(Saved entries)
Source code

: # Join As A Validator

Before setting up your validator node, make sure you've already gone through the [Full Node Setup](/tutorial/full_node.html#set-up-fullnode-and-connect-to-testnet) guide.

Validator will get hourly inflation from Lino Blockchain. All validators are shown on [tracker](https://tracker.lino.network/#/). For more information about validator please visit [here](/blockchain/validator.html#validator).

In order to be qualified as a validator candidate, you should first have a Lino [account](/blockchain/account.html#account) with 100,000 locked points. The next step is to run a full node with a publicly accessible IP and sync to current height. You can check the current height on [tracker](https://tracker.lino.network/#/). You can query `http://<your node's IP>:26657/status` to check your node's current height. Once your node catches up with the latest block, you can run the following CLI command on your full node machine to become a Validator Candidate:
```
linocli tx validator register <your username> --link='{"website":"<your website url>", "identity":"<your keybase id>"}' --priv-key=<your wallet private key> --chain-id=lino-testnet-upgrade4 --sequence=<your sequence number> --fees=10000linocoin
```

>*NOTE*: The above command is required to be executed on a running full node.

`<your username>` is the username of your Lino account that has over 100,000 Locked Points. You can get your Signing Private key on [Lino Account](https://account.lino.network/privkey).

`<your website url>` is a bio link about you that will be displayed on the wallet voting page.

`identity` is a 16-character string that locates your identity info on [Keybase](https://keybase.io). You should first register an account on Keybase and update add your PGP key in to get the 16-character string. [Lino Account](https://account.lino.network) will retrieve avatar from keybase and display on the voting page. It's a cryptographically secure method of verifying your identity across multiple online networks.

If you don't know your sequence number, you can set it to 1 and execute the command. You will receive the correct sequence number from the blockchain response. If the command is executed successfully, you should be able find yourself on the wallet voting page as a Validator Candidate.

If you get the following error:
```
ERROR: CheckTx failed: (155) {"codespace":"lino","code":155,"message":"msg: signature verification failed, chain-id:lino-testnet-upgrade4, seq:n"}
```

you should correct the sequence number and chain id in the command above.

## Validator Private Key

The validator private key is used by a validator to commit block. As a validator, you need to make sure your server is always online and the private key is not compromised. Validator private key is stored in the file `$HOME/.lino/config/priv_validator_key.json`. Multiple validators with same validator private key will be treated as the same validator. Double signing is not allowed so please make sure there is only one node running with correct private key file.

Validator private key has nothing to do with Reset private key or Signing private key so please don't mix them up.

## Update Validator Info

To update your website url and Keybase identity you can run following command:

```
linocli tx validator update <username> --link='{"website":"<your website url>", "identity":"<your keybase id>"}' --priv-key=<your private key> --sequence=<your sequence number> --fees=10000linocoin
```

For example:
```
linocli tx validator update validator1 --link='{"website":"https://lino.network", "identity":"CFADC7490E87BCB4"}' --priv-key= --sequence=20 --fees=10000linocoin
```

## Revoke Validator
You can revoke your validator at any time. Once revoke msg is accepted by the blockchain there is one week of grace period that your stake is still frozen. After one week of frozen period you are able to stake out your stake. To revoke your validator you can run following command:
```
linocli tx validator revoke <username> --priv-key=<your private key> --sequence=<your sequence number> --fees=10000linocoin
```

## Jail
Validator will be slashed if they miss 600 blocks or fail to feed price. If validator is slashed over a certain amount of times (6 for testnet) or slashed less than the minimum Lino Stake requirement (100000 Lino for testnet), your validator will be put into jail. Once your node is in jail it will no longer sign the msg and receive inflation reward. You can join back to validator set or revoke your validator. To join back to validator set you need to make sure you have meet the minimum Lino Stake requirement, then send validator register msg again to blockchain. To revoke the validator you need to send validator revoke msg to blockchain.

--- EXERCISE BRIEF ---
Stop at the line containing "Validator will get". Please print exactly every line before it from the start of the records, plus that line itself, and nothing else.

--- RESULT ---
Source code

: # Join As A Validator

Before setting up your validator node, make sure you've already gone through the [Full Node Setup](/tutorial/full_node.html#set-up-fullnode-and-connect-to-testnet) guide.

Validator will get hourly inflation from Lino Blockchain. All validators are shown on [tracker](https://tracker.lino.network/#/). For more information about validator please visit [here](/blockchain/validator.html#validator).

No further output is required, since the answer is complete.